Interior Spaces: Reading Landscape through Jill Jones

By | 15 January 2016

Sensations like these are what draws me back to my photograph, to the memory of that encounter with the Nullarbor. It too was in the realm of the mundane, and yet offered something transcendental as an experience. It is tempting to suggest we might understand the place itself as driving this experience, cite it as heterotopic or somehow otherworldly. But to do so would once again enforce a narrative over the place, actively constructing it within an external system of thought. It would also privilege the place over the moment, and as such ignore the recognition in Jones’ work of the importance of the mundane encounter, that ‘this is where it happens, this is/ where it passes’ (2014: 109). Both of Jones’ poems represent a realisation from within the everyday engagement with place – in ‘Wind Shadow’, travelling by car, in ‘Golden Scree’, visiting (and cleaning – ‘I clarify with a jab and mop up/ my faith is in washing’ (27-8)) a holiday house. As mundane spaces, they represent something wider, the potentiality for this to happen at any time, in any moment.
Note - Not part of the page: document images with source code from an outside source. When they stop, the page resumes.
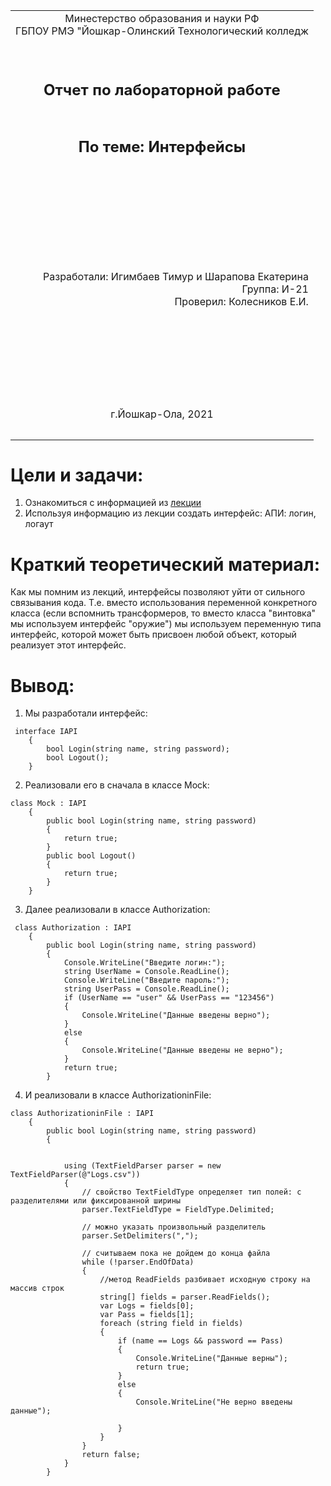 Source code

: <table style="width: 100%;">
  <tr>
    <td style="text-align: center; border: none;"> 
    Минестерство образования и науки РФ <br>
    ГБПОУ РМЭ "Йошкар-Олинский Технологический колледж </td>
  </tr>
  <tr>
    <td style="text-align: center; border: none; height: 15em;"><h2>Отчет по лабораторной работe<h2><br>
    По теме: Интерфейсы
    </td>
  </tr>
  <tr>
    <td style="text-align: right; border: none; height: 20em;">
      Разработали: Игимбаев Тимур и Шарапова Екатерина<br/>
      Группа: И-21<br/>
      Проверил: Колесников Е.И.       
    </td>
  </tr>
  <tr>
    <td style="text-align: center; border: none; height: 5em;">
    г.Йошкар-Ола, 2021</td>
  </tr>
</table>

<div style="page-break-after: always;"></div>

# Цели и задачи:
1. Ознакомиться с информацией из [лекции](https://github.com/kolei/OAP/blob/master/articles/t6_oop1.md) 
2. Используя информацию из лекции создать интерфейс: АПИ: логин, логаут

# Краткий теоретический материал:
Как мы помним из лекций, интерфейсы позволяют уйти от сильного связывания кода. Т.е. вместо использования переменной конкретного класса (если вспомнить трансформеров, то вместо класса "винтовка" мы используем интерфейс "оружие") мы используем переменную типа интерфейс, которой может быть присвоен любой объект, который реализует этот интерфейс.
# Вывод: 
1. Мы разработали интерфейс:
```
 interface IAPI
    {
        bool Login(string name, string password);
        bool Logout();
    }
```
2. Реализовали его в сначала в классе Mock:
```
class Mock : IAPI
    {
        public bool Login(string name, string password)
        {
            return true;
        }
        public bool Logout()
        {
            return true;
        }
    }
```
3. Далее реализовали в классе Authorization:
``` 
 class Authorization : IAPI
    {
        public bool Login(string name, string password)
        {
            Console.WriteLine("Введите логин:");
            string UserName = Console.ReadLine();
            Console.WriteLine("Введите пароль:");
            string UserPass = Console.ReadLine();
            if (UserName == "user" && UserPass == "123456")
            {
                Console.WriteLine("Данные введены верно");
            }
            else
            {
                Console.WriteLine("Данные введены не верно");
            }
            return true;
        }
```
4. И реализовали в классе AuthorizationinFile:
``` 
class AuthorizationinFile : IAPI
    {
        public bool Login(string name, string password)
        {


            using (TextFieldParser parser = new TextFieldParser(@"Logs.csv"))
            {
                // свойство TextFieldType определяет тип полей: с разделителями или фиксированной ширины
                parser.TextFieldType = FieldType.Delimited;

                // можно указать произвольный разделитель
                parser.SetDelimiters(",");

                // считываем пока не дойдем до конца файла
                while (!parser.EndOfData)
                {
                    //метод ReadFields разбивает исходную строку на массив строк
                    string[] fields = parser.ReadFields();
                    var Logs = fields[0];
                    var Pass = fields[1];
                    foreach (string field in fields)
                    {
                        if (name == Logs && password == Pass)
                        {
                            Console.WriteLine("Данные верны");
                            return true;
                        }
                        else
                        {
                            Console.WriteLine("Не верно введены данные");

                        }
                    }
                }
                return false;
            }
        }
```
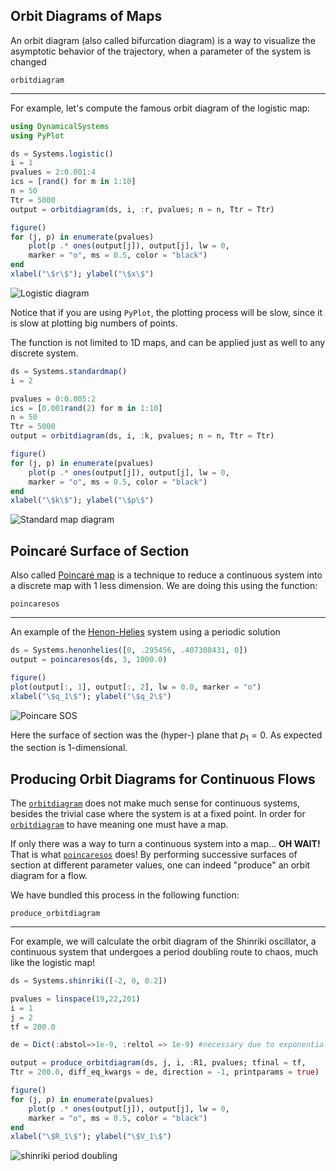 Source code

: ## Orbit Diagrams of Maps
An orbit diagram (also called bifurcation diagram) is a way to visualize the asymptotic
behavior of the trajectory, when a parameter of the system is changed
```@docs
orbitdiagram
```
---

For example, let's compute the famous orbit diagram of the logistic map:
```julia
using DynamicalSystems
using PyPlot

ds = Systems.logistic()
i = 1
pvalues = 2:0.001:4
ics = [rand() for m in 1:10]
n = 50
Ttr = 5000
output = orbitdiagram(ds, i, :r, pvalues; n = n, Ttr = Ttr)

figure()
for (j, p) in enumerate(pvalues)
    plot(p .* ones(output[j]), output[j], lw = 0,
    marker = "o", ms = 0.5, color = "black")
end
xlabel("\$r\$"); ylabel("\$x\$")
```
![Logistic diagram](https://i.imgur.com/BexsS9Y.png)

Notice that if you are using `PyPlot`, the plotting process will be slow, since it is slow at plotting big numbers of points.

The function is not limited to 1D maps, and can be applied just as well to any
discrete system.
```julia
ds = Systems.standardmap()
i = 2

pvalues = 0:0.005:2
ics = [0.001rand(2) for m in 1:10]
n = 50
Ttr = 5000
output = orbitdiagram(ds, i, :k, pvalues; n = n, Ttr = Ttr)

figure()
for (j, p) in enumerate(pvalues)
    plot(p .* ones(output[j]), output[j], lw = 0,
    marker = "o", ms = 0.5, color = "black")
end
xlabel("\$k\$"); ylabel("\$p\$")
```

![Standard map diagram](https://imgur.com/f97oYCx)

## Poincaré Surface of Section
Also called [Poincaré map](https://en.wikipedia.org/wiki/Poincar%C3%A9_map) is a
technique to reduce a continuous system into a discrete map with 1 less dimension.
We are doing this using the function:
```@docs
poincaresos
```
---

An example of the [Henon-Helies](efinition/predefined/#DynamicalSystemsBase.Systems.henonhelies) system using a periodic solution
```julia
ds = Systems.henonhelies([0, .295456, .407308431, 0])
output = poincaresos(ds, 3, 1000.0)

figure()
plot(output[:, 1], output[:, 2], lw = 0.0, marker = "o")
xlabel("\$q_1\$"); ylabel("\$q_2\$")
```

![Poincare SOS](https://imgur.com/Sz9SXPB)

Here the surface of section was the (hyper-) plane that $p_1 = 0$. As expected the section is 1-dimensional.

## Producing Orbit Diagrams for Continuous Flows
The [`orbitdiagram`](@ref) does not make much sense for continuous systems, besides the
trivial case where the system is at a fixed point. In order for [`orbitdiagram`](@ref) to have meaning one must have a map.

If only there was a way to turn a continuous system into a map... **OH WAIT!** That is
what [`poincaresos`](@ref) does! By performing successive surfaces of section at different parameter values, one can indeed "produce" an orbit diagram for a flow.

We have bundled this process in the following function:
```@docs
produce_orbitdiagram
```
---

For example, we will calculate the orbit diagram of the Shinriki oscillator, a continuous system that undergoes a period doubling route to chaos, much like the logistic map!

```julia
ds = Systems.shinriki([-2, 0, 0.2])

pvalues = linspace(19,22,201)
i = 1
j = 2
tf = 200.0

de = Dict(:abstol=>1e-9, :reltol => 1e-9) #necessary due to exponential function

output = produce_orbitdiagram(ds, j, i, :R1, pvalues; tfinal = tf,
Ttr = 200.0, diff_eq_kwargs = de, direction = -1, printparams = true)

figure()
for (j, p) in enumerate(pvalues)
    plot(p .* ones(output[j]), output[j], lw = 0,
    marker = "o", ms = 0.5, color = "black")
end
xlabel("\$R_1\$"); ylabel("\$V_1\$")
```

![shinriki period doubling](https://imgur.com/Yd1D3Ou)
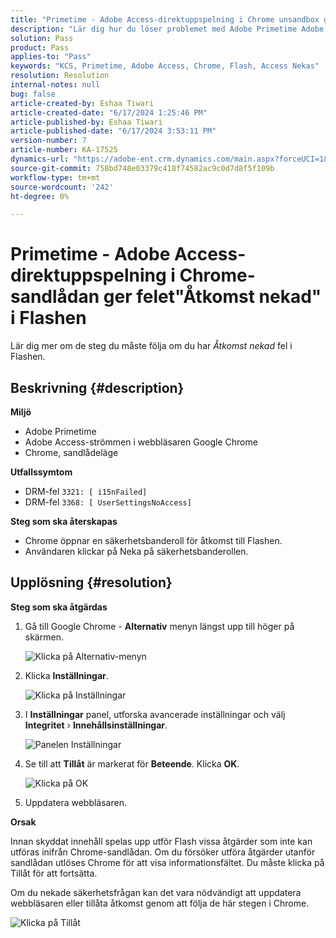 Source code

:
 ```yaml
---
title: "Primetime - Adobe Access-direktuppspelning i Chrome unsandbox ger \"Åtkomst nekad\" fel i Flashen"
description: "Lär dig hur du löser problemet med Adobe Primetime Adobe Access-strömmen i sandlådeläget i Google Chrome."
solution: Pass
product: Pass
applies-to: "Pass"
keywords: "KCS, Primetime, Adobe Access, Chrome, Flash, Access Nekas"
resolution: Resolution
internal-notes: null
bug: false
article-created-by: Eshaa Tiwari
article-created-date: "6/17/2024 1:25:46 PM"
article-published-by: Eshaa Tiwari
article-published-date: "6/17/2024 3:53:11 PM"
version-number: 7
article-number: KA-17525
dynamics-url: "https://adobe-ent.crm.dynamics.com/main.aspx?forceUCI=1&pagetype=entityrecord&etn=knowledgearticle&id=148b5116-ad2c-ef11-840a-6045bd029b18"
source-git-commit: 758bd748e03379c418f74582ac9c0d7d8f5f109b
workflow-type: tm+mt
source-wordcount: '242'
ht-degree: 0%

---
```


# Primetime - Adobe Access-direktuppspelning i Chrome-sandlådan ger felet&quot;Åtkomst nekad&quot; i Flashen


Lär dig mer om de steg du måste följa om du har *Åtkomst nekad* fel i Flashen.

## Beskrivning {#description}


<b>Miljö</b>

- Adobe Primetime
- Adobe Access-strömmen i webbläsaren Google Chrome
- Chrome, sandlådeläge


<b>Utfallssymtom</b>

- DRM-fel `3321: [ i15nFailed]`
- DRM-fel `3368: [ UserSettingsNoAccess]`


<b>Steg som ska återskapas</b>

- Chrome öppnar en säkerhetsbanderoll för åtkomst till Flashen.
- Användaren klickar på Neka på säkerhetsbanderollen.



## Upplösning {#resolution}


<b>Steg som ska åtgärdas</b>

1. Gå till Google Chrome - <b>Alternativ</b> menyn längst upp till höger på skärmen.


   ![Klicka på Alternativ-menyn](https://helpx.adobe.com/content/dam/help/en/adobe-access/kb/error-3321/jcr%3acontent/main-pars/procedure/proc_par/step_0/step_par/image/setting_menu.png "Klicka på Alternativ-menyn")
2. Klicka <b>Inställningar</b>.





   ![Klicka på Inställningar](https://helpx.adobe.com/content/dam/help/en/adobe-access/kb/error-3321/jcr%3acontent/main-pars/procedure/proc_par/step_1/step_par/image/3.jpg "Klicka på Inställningar")
3. I <b>Inställningar</b> panel, utforska avancerade inställningar och välj <b>Integritet</b> › <b>Innehållsinställningar</b>.

   ![Panelen Inställningar](https://helpx.adobe.com/content/dam/help/en/adobe-access/kb/error-3321/jcr%3acontent/main-pars/procedure/proc_par/step_2/step_par/image/5.jpg "Panelen Inställningar")
4. Se till att <b>Tillåt</b> är markerat för <b>Beteende</b>. Klicka <b>OK</b>.





   ![Klicka på OK](https://helpx.adobe.com/content/dam/help/en/adobe-access/kb/error-3321/jcr%3acontent/main-pars/procedure/proc_par/step_3/step_par/image/unsandbox_settings.png "Klicka på OK")
5. Uppdatera webbläsaren.


<b>Orsak</b>

Innan skyddat innehåll spelas upp utför Flash vissa åtgärder som inte kan utföras inifrån Chrome-sandlådan. Om du försöker utföra åtgärder utanför sandlådan utlöses Chrome för att visa informationsfältet. Du måste klicka på Tillåt för att fortsätta.

Om du nekade säkerhetsfrågan kan det vara nödvändigt att uppdatera webbläsaren eller tillåta åtkomst genom att följa de här stegen i Chrome.

![Klicka på Tillåt](https://helpx.adobe.com/content/dam/help/en/adobe-access/kb/error-3321/jcr%3acontent/main-pars/image/chrome_infobar.png "Klicka på Tillåt")
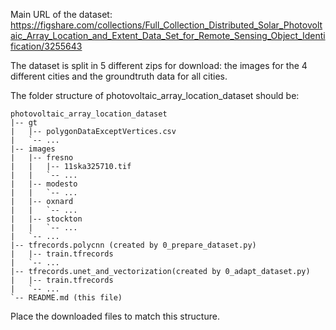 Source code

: Main URL of the dataset:
https://figshare.com/collections/Full_Collection_Distributed_Solar_Photovoltaic_Array_Location_and_Extent_Data_Set_for_Remote_Sensing_Object_Identification/3255643

The dataset is split in 5 different zips for download: the images for the 4 different cities and the groundtruth data for all cities.

The folder structure of photovoltaic_array_location_dataset should be:

```
photovoltaic_array_location_dataset
|-- gt
|   |-- polygonDataExceptVertices.csv
|   `-- ...
|-- images
|   |-- fresno
|   |   |-- 11ska325710.tif
|   |   `-- ...
|   |-- modesto
|   |   `-- ...
|   |-- oxnard
|   |   `-- ...
|   |-- stockton
|   |   `-- ...
|   `-- ...
|-- tfrecords.polycnn (created by 0_prepare_dataset.py)
|   |-- train.tfrecords
|   `-- ...
|-- tfrecords.unet_and_vectorization(created by 0_adapt_dataset.py)
|   |-- train.tfrecords
|   `-- ...
`-- README.md (this file)
```

Place the downloaded files to match this structure. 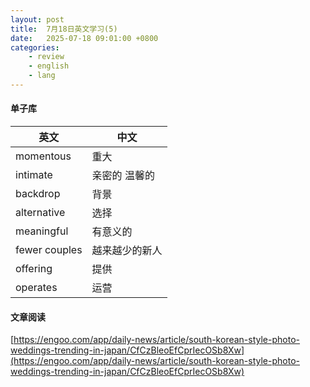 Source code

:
 ```yaml
---
layout: post
title:  7月18日英文学习(5)
date:   2025-07-18 09:01:00 +0800
categories: 
    - review
    - english
    - lang
---
```


#### 单子库

英文 | 中文
-- | --
momentous | 重大
intimate | 亲密的 温馨的
backdrop | 背景
alternative | 选择
meaningful | 有意义的
fewer couples | 越来越少的新人
offering | 提供
operates | 运营

#### 文章阅读

[https://engoo.com/app/daily-news/article/south-korean-style-photo-weddings-trending-in-japan/CfCzBleoEfCprIecOSb8Xw](https://engoo.com/app/daily-news/article/south-korean-style-photo-weddings-trending-in-japan/CfCzBleoEfCprIecOSb8Xw) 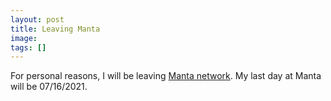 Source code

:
 ```yaml
---
layout: post
title: Leaving Manta
image:
tags: []
---
```


For personal reasons, I will be leaving 
[Manta network](https://manta.network). 
My last day at Manta will be 07/16/2021.
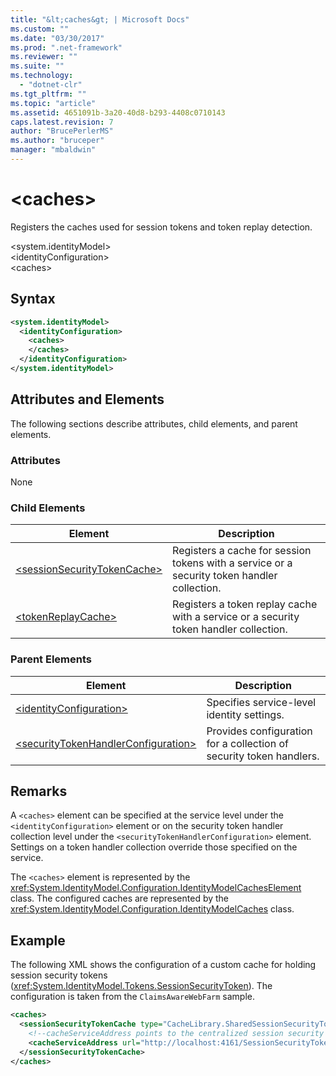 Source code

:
 ```yaml
---
title: "&lt;caches&gt; | Microsoft Docs"
ms.custom: ""
ms.date: "03/30/2017"
ms.prod: ".net-framework"
ms.reviewer: ""
ms.suite: ""
ms.technology: 
  - "dotnet-clr"
ms.tgt_pltfrm: ""
ms.topic: "article"
ms.assetid: 4651091b-3a20-40d8-b293-4408c0710143
caps.latest.revision: 7
author: "BrucePerlerMS"
ms.author: "bruceper"
manager: "mbaldwin"
---
```

# &lt;caches&gt;
Registers the caches used for session tokens and token replay detection.  
  
 \<system.identityModel>  
\<identityConfiguration>  
\<caches>  
  
## Syntax  
  
```xml  
<system.identityModel>  
  <identityConfiguration>  
    <caches>  
    </caches>  
  </identityConfiguration>  
</system.identityModel>  
```  
  
## Attributes and Elements  
 The following sections describe attributes, child elements, and parent elements.  
  
### Attributes  
 None  
  
### Child Elements  
  
|Element|Description|  
|-------------|-----------------|  
|[\<sessionSecurityTokenCache>](../../../../../docs/framework/configure-apps/file-schema/windows-identity-foundation/sessionsecuritytokencache.md)|Registers a cache for session tokens with a service or a security token handler collection.|  
|[\<tokenReplayCache>](../../../../../docs/framework/configure-apps/file-schema/windows-identity-foundation/tokenreplaycache.md)|Registers a token replay cache with a service or a security token handler collection.|  
  
### Parent Elements  
  
|Element|Description|  
|-------------|-----------------|  
|[\<identityConfiguration>](../../../../../docs/framework/configure-apps/file-schema/windows-identity-foundation/identityconfiguration.md)|Specifies service-level identity settings.|  
|[\<securityTokenHandlerConfiguration>](../../../../../docs/framework/configure-apps/file-schema/windows-identity-foundation/securitytokenhandlerconfiguration.md)|Provides configuration for a collection of security token handlers.|  
  
## Remarks  
 A `<caches>` element can be specified at the service level under the `<identityConfiguration>` element or on the security token handler collection level under the `<securityTokenHandlerConfiguration>` element. Settings on a token handler collection override those specified on the service.  
  
 The `<caches>` element is represented by the <xref:System.IdentityModel.Configuration.IdentityModelCachesElement> class. The configured caches are represented by the <xref:System.IdentityModel.Configuration.IdentityModelCaches> class.  
  
## Example  
 The following XML shows the configuration of a custom cache for holding session security tokens (<xref:System.IdentityModel.Tokens.SessionSecurityToken>). The configuration is taken from the `ClaimsAwareWebFarm` sample.  
  
```xml  
<caches>  
  <sessionSecurityTokenCache type="CacheLibrary.SharedSessionSecurityTokenCache, CacheLibrary">  
    <!--cacheServiceAddress points to the centralized session security token cache service running in the web farm.-->  
    <cacheServiceAddress url="http://localhost:4161/SessionSecurityTokenCacheService.svc" />  
  </sessionSecurityTokenCache>  
</caches>  
```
Standing on the edge of the plain, my own encounter with such a space was overtly mundane. There was nothing to mark the moment from any of the other stops we had made in our journey. It was beautiful, but no more so than several other places we had broken our drive, and less so by normal aesthetic standards than quite a few. But it was a moment in which the place demanded a reconceptualisation of self, where it altered temporarily my consciousness of being-in-the-world. My consciousness of the place likewise shifted in feeling the power it had over me. Both self and place became permeable in making contact.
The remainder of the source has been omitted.